Even were we still to be tobacco indulgent, I doubt that being bestowed a box of matches or a ‘throwaway lighter’, both of which flame-creating devices are also on offer at Colin’s afore-mentioned ‘ironmongers’ for less than twenty pence each at the moment, would be construed by any recipient as over generous by any means.

 

Moreover, Mr. Brown is correct in his evaluation that I fought hard and I saved and earned (although I must take issue with the accusation that I have been living like a little girl). My years as a proofer were indeed often fraught with union disputes and unrealistic deadlines, and I did indeed do my best to make the maximum allowable monthly pension contributions even at the worst of times.
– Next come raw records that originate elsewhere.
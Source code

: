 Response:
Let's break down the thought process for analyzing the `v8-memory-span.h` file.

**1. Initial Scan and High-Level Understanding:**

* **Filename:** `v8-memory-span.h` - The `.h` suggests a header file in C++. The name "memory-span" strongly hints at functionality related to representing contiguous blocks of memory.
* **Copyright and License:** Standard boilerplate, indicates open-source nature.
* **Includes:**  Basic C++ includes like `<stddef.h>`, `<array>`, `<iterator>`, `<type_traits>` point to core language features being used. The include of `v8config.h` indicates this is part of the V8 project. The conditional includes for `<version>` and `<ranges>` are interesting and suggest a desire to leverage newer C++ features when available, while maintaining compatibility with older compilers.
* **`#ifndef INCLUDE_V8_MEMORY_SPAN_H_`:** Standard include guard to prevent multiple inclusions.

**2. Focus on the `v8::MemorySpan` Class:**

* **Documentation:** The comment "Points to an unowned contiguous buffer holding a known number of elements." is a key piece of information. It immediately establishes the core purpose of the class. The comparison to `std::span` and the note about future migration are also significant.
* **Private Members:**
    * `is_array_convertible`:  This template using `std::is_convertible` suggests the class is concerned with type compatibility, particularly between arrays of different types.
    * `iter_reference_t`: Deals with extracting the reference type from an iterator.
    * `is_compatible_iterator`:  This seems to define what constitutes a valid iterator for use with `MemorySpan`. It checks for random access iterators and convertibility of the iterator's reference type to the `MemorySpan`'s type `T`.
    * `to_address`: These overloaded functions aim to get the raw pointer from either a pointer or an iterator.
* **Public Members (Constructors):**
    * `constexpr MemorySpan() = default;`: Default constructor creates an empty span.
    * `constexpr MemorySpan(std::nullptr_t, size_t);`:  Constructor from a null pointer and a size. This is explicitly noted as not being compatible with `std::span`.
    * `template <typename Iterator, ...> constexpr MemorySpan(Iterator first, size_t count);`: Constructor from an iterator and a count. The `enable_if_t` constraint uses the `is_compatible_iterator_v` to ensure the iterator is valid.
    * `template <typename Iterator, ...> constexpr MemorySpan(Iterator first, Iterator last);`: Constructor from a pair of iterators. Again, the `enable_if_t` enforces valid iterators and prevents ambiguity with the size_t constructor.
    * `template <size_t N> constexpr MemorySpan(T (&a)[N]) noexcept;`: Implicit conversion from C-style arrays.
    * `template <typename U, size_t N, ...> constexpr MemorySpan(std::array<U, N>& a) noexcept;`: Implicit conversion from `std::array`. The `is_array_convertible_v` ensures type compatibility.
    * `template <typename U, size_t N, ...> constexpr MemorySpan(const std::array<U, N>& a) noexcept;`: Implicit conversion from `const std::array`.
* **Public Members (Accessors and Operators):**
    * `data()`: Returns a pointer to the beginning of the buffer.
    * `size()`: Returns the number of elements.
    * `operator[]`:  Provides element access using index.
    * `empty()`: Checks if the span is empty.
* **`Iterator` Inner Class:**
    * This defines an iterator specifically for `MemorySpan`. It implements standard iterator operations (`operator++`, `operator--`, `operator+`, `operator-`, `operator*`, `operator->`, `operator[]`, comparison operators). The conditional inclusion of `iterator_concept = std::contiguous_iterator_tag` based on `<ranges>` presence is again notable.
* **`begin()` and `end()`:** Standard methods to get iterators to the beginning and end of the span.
Therefore, given the opportunity, I would regretfully inform Mr. Brown that his malicious intention to burn both my good self and all of my property and chattels would render his presence at Philpott Place most undesirable under all circumstances, except perhaps in the event of a power cut whereupon he would be welcome to stand in the corner as a makeshift standard lamp, on the condition that he first promise not to indulge in any malevolent activity aforementioned.

 

In the meantime, and as a gesture of magnanimity, we would like to congratulate Mr. Brown on his ‘psychedelic sound’ and wish both himself  and his wacky microcosm the very best in their pop careers and scheduled performances at all outdoor and high-ceilinged events.

 

Bye Bye For Now And See You Next Month!